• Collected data
☆ ☆ ☆

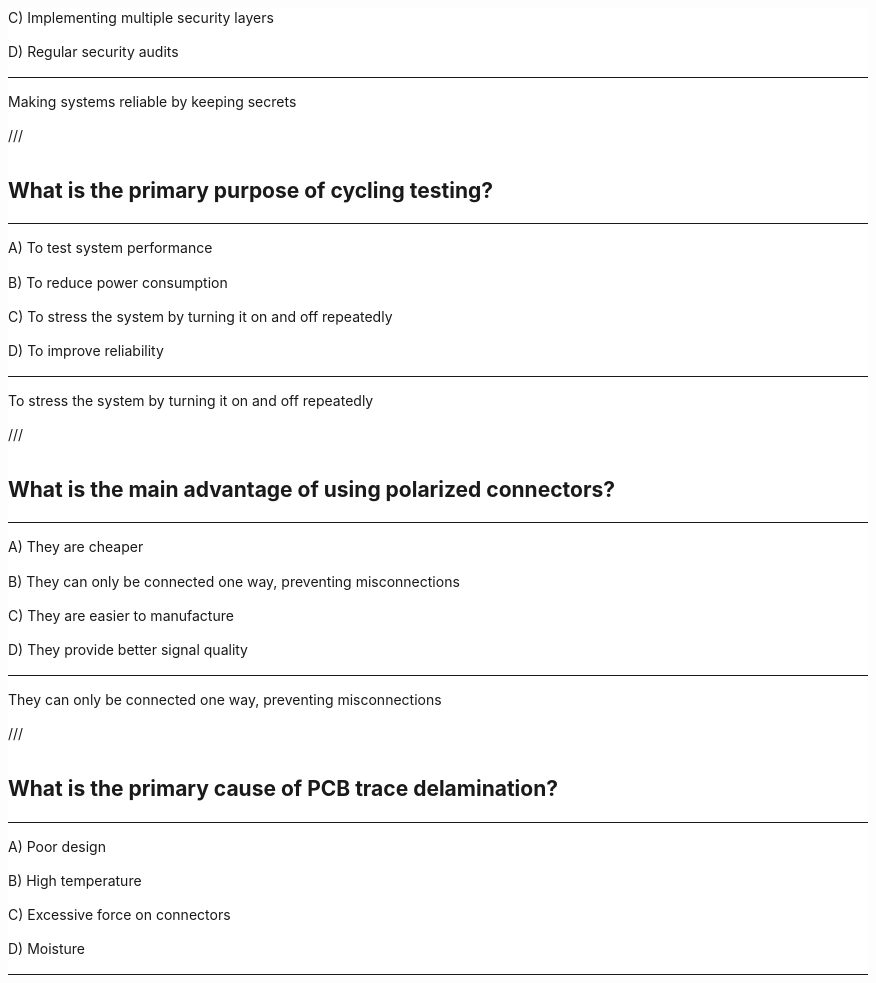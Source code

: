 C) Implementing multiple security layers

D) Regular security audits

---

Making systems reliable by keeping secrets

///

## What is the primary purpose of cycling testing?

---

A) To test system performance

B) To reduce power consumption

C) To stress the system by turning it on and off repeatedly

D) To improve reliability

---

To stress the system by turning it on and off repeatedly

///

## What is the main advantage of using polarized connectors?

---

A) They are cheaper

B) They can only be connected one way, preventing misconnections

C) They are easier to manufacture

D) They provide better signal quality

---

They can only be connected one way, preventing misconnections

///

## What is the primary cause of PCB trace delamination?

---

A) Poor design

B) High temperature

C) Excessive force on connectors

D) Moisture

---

☆ ☆ ☆

The expected answer is an exact copy of the lines beginning at the one with "D) To improve reliability" and running to the end of the entries above.

D) To improve reliability

---

To stress the system by turning it on and off repeatedly

///

## What is the main advantage of using polarized connectors?

---

A) They are cheaper

B) They can only be connected one way, preventing misconnections

C) They are easier to manufacture

D) They provide better signal quality

---

They can only be connected one way, preventing misconnections

///

## What is the primary cause of PCB trace delamination?

---

A) Poor design

B) High temperature

C) Excessive force on connectors

D) Moisture

---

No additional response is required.